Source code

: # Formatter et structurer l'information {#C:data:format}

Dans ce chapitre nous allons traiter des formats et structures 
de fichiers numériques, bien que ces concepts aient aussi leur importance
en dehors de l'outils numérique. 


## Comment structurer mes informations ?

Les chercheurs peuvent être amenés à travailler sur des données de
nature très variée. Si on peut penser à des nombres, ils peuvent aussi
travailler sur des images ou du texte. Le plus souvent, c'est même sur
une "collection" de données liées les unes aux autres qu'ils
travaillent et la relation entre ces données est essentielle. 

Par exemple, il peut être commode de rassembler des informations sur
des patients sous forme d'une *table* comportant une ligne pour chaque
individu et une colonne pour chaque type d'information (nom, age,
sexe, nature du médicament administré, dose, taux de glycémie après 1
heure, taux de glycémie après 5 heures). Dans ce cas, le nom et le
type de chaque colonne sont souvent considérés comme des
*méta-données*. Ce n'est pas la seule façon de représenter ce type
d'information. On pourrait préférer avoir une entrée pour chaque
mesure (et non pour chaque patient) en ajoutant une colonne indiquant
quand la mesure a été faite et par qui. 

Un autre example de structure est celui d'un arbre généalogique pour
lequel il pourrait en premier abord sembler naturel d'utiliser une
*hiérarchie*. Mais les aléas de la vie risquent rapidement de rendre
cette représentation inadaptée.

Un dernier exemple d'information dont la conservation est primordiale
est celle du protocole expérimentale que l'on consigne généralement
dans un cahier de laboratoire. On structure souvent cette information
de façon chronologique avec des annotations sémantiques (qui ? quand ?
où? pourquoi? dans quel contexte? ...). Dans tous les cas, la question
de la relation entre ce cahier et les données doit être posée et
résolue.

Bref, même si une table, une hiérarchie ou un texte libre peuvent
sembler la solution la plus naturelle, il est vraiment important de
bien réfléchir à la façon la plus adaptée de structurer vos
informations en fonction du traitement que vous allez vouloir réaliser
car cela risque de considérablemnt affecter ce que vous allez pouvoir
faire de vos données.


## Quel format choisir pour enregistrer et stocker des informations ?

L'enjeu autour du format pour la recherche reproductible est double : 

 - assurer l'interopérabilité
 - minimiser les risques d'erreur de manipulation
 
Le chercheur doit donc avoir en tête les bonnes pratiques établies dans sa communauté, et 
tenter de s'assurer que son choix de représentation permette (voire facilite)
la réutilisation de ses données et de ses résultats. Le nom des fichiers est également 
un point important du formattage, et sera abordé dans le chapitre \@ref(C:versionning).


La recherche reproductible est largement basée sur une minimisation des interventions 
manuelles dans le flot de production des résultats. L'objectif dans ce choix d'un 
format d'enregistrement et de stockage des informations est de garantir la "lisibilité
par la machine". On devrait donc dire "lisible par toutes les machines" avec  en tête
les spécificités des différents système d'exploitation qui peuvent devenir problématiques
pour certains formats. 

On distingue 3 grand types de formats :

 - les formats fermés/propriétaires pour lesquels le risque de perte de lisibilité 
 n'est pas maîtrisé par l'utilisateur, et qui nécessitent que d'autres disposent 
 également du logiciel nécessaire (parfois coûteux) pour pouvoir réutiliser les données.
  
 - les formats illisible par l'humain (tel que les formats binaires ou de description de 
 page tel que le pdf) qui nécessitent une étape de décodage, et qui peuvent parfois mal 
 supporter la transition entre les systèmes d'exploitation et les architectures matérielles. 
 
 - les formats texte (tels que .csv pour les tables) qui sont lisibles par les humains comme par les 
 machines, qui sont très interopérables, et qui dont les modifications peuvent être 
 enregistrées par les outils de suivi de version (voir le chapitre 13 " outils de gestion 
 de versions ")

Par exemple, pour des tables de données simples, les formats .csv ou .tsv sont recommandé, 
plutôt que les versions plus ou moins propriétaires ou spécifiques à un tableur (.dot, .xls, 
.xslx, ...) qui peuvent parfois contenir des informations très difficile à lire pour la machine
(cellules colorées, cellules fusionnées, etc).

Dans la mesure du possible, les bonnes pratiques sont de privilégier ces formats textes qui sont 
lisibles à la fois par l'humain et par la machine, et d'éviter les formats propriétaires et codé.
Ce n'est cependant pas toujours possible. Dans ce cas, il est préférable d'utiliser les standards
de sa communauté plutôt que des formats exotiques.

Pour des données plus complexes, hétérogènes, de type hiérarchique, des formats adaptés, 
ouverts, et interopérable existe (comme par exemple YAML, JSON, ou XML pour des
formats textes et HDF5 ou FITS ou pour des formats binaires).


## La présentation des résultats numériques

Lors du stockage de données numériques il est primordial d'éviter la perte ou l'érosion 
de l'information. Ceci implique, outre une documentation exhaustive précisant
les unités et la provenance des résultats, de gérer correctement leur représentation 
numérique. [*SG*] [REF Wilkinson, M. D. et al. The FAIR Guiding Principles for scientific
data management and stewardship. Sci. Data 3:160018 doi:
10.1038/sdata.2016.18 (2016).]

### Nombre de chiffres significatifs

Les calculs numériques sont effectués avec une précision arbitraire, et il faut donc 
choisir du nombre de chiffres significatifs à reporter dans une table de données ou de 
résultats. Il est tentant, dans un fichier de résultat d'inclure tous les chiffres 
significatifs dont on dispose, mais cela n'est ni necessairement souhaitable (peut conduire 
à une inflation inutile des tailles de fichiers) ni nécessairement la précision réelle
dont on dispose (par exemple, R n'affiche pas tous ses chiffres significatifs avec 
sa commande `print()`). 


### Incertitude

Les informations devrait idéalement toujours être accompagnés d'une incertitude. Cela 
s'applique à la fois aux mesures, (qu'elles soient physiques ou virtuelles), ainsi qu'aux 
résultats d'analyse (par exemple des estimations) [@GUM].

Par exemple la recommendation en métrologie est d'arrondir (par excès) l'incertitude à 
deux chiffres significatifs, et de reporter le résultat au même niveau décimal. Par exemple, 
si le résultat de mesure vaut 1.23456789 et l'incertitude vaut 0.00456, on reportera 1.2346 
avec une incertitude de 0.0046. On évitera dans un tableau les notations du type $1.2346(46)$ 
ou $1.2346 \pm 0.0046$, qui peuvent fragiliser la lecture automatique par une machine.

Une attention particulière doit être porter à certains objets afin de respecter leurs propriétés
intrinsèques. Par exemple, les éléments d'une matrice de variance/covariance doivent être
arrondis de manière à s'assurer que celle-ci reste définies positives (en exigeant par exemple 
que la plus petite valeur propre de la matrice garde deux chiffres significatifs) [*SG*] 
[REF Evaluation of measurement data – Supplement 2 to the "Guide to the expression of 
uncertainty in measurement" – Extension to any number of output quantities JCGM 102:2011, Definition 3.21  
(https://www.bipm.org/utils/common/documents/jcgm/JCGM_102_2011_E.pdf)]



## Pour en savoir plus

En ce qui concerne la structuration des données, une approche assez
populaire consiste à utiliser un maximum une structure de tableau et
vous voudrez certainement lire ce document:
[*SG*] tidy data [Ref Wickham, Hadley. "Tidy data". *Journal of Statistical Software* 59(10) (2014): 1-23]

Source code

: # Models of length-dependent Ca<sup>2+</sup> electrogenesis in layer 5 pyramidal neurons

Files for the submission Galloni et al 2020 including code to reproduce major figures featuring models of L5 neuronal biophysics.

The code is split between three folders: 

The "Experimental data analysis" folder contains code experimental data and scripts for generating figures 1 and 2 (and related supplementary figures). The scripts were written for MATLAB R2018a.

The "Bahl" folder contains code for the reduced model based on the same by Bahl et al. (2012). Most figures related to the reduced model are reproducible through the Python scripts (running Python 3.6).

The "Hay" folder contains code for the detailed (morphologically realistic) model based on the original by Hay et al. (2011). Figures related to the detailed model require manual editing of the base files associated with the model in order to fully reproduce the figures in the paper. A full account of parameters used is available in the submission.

---

* [Work order] Return, with no change at all, every line in the entries above from the line containing "est celle du" through the line containing "format d'enregistrement et".

* [Your solution]
est celle du protocole expérimentale que l'on consigne généralement
dans un cahier de laboratoire. On structure souvent cette information
de façon chronologique avec des annotations sémantiques (qui ? quand ?
où? pourquoi? dans quel contexte? ...). Dans tous les cas, la question
de la relation entre ce cahier et les données doit être posée et
résolue.

Bref, même si une table, une hiérarchie ou un texte libre peuvent
sembler la solution la plus naturelle, il est vraiment important de
bien réfléchir à la façon la plus adaptée de structurer vos
informations en fonction du traitement que vous allez vouloir réaliser
car cela risque de considérablemnt affecter ce que vous allez pouvoir
faire de vos données.


## Quel format choisir pour enregistrer et stocker des informations ?

L'enjeu autour du format pour la recherche reproductible est double : 

 - assurer l'interopérabilité
 - minimiser les risques d'erreur de manipulation
 
Le chercheur doit donc avoir en tête les bonnes pratiques établies dans sa communauté, et 
tenter de s'assurer que son choix de représentation permette (voire facilite)
la réutilisation de ses données et de ses résultats. Le nom des fichiers est également 
un point important du formattage, et sera abordé dans le chapitre \@ref(C:versionning).


La recherche reproductible est largement basée sur une minimisation des interventions 
manuelles dans le flot de production des résultats. L'objectif dans ce choix d'un 
format d'enregistrement et de stockage des informations est de garantir la "lisibilité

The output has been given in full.